* _Action item_
Every line of the data below must be given again exactly.

* _Records excerpted from a collection_
- Opening Delimiter -

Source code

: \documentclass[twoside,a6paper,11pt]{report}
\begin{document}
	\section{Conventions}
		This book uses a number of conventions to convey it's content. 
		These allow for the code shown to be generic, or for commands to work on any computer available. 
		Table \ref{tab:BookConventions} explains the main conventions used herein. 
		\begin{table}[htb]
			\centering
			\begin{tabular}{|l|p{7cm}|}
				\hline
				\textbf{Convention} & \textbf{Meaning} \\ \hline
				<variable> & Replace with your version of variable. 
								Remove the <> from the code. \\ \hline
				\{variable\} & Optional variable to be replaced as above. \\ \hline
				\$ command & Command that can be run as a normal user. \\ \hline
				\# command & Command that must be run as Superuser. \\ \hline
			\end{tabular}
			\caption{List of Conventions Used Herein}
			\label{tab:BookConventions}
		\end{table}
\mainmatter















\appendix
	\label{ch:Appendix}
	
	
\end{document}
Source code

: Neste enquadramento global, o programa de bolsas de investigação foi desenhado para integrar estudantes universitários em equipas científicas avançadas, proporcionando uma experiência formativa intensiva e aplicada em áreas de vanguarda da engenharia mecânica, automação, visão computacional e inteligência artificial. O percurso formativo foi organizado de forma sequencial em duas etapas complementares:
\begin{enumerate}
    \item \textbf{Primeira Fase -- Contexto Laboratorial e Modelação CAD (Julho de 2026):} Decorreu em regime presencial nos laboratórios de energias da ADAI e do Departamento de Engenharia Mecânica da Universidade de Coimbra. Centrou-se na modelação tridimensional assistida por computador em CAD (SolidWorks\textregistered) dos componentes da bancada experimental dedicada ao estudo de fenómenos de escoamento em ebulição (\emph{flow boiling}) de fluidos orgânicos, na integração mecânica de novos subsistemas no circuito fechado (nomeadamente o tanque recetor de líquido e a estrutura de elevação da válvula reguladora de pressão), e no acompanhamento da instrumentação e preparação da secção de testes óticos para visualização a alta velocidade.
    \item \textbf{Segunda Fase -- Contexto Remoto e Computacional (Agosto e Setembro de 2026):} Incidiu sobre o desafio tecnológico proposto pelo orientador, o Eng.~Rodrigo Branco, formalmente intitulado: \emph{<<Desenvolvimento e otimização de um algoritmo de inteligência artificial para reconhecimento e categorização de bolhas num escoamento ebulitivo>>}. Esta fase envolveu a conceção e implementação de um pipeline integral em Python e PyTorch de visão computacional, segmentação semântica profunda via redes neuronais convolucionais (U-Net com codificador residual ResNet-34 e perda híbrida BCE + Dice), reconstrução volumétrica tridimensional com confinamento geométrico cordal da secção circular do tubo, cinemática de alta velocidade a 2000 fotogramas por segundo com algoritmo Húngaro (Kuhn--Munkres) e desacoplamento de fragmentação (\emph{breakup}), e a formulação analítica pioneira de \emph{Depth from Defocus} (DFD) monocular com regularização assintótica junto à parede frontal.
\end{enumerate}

- Closing Delimiter -

* _Answer to this exercise_
Source code

: \documentclass[twoside,a6paper,11pt]{report}
\begin{document}
	\section{Conventions}
		This book uses a number of conventions to convey it's content. 
		These allow for the code shown to be generic, or for commands to work on any computer available. 
		Table \ref{tab:BookConventions} explains the main conventions used herein. 
		\begin{table}[htb]
			\centering
			\begin{tabular}{|l|p{7cm}|}
				\hline
				\textbf{Convention} & \textbf{Meaning} \\ \hline
				<variable> & Replace with your version of variable. 
								Remove the <> from the code. \\ \hline
				\{variable\} & Optional variable to be replaced as above. \\ \hline
				\$ command & Command that can be run as a normal user. \\ \hline
				\# command & Command that must be run as Superuser. \\ \hline
			\end{tabular}
			\caption{List of Conventions Used Herein}
			\label{tab:BookConventions}
		\end{table}
\mainmatter















\appendix
	\label{ch:Appendix}
	
	
\end{document}
Source code

: Neste enquadramento global, o programa de bolsas de investigação foi desenhado para integrar estudantes universitários em equipas científicas avançadas, proporcionando uma experiência formativa intensiva e aplicada em áreas de vanguarda da engenharia mecânica, automação, visão computacional e inteligência artificial. O percurso formativo foi organizado de forma sequencial em duas etapas complementares:
\begin{enumerate}
    \item \textbf{Primeira Fase -- Contexto Laboratorial e Modelação CAD (Julho de 2026):} Decorreu em regime presencial nos laboratórios de energias da ADAI e do Departamento de Engenharia Mecânica da Universidade de Coimbra. Centrou-se na modelação tridimensional assistida por computador em CAD (SolidWorks\textregistered) dos componentes da bancada experimental dedicada ao estudo de fenómenos de escoamento em ebulição (\emph{flow boiling}) de fluidos orgânicos, na integração mecânica de novos subsistemas no circuito fechado (nomeadamente o tanque recetor de líquido e a estrutura de elevação da válvula reguladora de pressão), e no acompanhamento da instrumentação e preparação da secção de testes óticos para visualização a alta velocidade.
    \item \textbf{Segunda Fase -- Contexto Remoto e Computacional (Agosto e Setembro de 2026):} Incidiu sobre o desafio tecnológico proposto pelo orientador, o Eng.~Rodrigo Branco, formalmente intitulado: \emph{<<Desenvolvimento e otimização de um algoritmo de inteligência artificial para reconhecimento e categorização de bolhas num escoamento ebulitivo>>}. Esta fase envolveu a conceção e implementação de um pipeline integral em Python e PyTorch de visão computacional, segmentação semântica profunda via redes neuronais convolucionais (U-Net com codificador residual ResNet-34 e perda híbrida BCE + Dice), reconstrução volumétrica tridimensional com confinamento geométrico cordal da secção circular do tubo, cinemática de alta velocidade a 2000 fotogramas por segundo com algoritmo Húngaro (Kuhn--Munkres) e desacoplamento de fragmentação (\emph{breakup}), e a formulação analítica pioneira de \emph{Depth from Defocus} (DFD) monocular com regularização assintótica junto à parede frontal.
\end{enumerate}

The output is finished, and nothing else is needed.